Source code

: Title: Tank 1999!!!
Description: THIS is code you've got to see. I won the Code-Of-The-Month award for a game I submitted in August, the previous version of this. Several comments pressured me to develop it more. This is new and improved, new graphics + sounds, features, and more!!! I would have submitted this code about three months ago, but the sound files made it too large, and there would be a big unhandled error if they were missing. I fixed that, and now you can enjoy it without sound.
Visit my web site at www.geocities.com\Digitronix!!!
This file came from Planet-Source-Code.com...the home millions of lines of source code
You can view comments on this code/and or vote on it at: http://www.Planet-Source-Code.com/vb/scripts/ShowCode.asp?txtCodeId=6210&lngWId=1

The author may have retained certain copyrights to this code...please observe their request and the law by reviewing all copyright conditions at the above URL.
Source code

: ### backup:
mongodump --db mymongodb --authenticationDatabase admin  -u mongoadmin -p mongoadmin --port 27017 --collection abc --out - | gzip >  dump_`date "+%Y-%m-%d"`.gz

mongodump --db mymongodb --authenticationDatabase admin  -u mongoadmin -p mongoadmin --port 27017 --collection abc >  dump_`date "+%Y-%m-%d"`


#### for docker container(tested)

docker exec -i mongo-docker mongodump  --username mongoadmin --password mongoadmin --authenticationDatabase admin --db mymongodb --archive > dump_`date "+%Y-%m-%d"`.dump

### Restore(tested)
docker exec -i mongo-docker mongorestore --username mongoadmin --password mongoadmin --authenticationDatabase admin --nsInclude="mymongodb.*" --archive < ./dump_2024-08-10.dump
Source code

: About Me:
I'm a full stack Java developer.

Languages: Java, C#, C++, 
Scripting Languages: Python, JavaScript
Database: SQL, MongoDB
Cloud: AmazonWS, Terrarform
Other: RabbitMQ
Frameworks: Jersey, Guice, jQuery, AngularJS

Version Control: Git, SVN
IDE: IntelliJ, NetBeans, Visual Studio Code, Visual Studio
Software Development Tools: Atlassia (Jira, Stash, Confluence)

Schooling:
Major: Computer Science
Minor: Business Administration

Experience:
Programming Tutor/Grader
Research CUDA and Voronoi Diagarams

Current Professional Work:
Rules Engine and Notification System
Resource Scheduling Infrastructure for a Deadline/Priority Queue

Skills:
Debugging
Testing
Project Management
※
**Task details**
Beginning of the records through the line with "### Restore(tested)": return that span exactly and stop there.

**Exercise solution**
Source code

: Title: Tank 1999!!!
Description: THIS is code you've got to see. I won the Code-Of-The-Month award for a game I submitted in August, the previous version of this. Several comments pressured me to develop it more. This is new and improved, new graphics + sounds, features, and more!!! I would have submitted this code about three months ago, but the sound files made it too large, and there would be a big unhandled error if they were missing. I fixed that, and now you can enjoy it without sound.
Visit my web site at www.geocities.com\Digitronix!!!
This file came from Planet-Source-Code.com...the home millions of lines of source code
You can view comments on this code/and or vote on it at: http://www.Planet-Source-Code.com/vb/scripts/ShowCode.asp?txtCodeId=6210&lngWId=1

The author may have retained certain copyrights to this code...please observe their request and the law by reviewing all copyright conditions at the above URL.
Source code

: ### backup:
mongodump --db mymongodb --authenticationDatabase admin  -u mongoadmin -p mongoadmin --port 27017 --collection abc --out - | gzip >  dump_`date "+%Y-%m-%d"`.gz

mongodump --db mymongodb --authenticationDatabase admin  -u mongoadmin -p mongoadmin --port 27017 --collection abc >  dump_`date "+%Y-%m-%d"`


#### for docker container(tested)

docker exec -i mongo-docker mongodump  --username mongoadmin --password mongoadmin --authenticationDatabase admin --db mymongodb --archive > dump_`date "+%Y-%m-%d"`.dump

### Restore(tested)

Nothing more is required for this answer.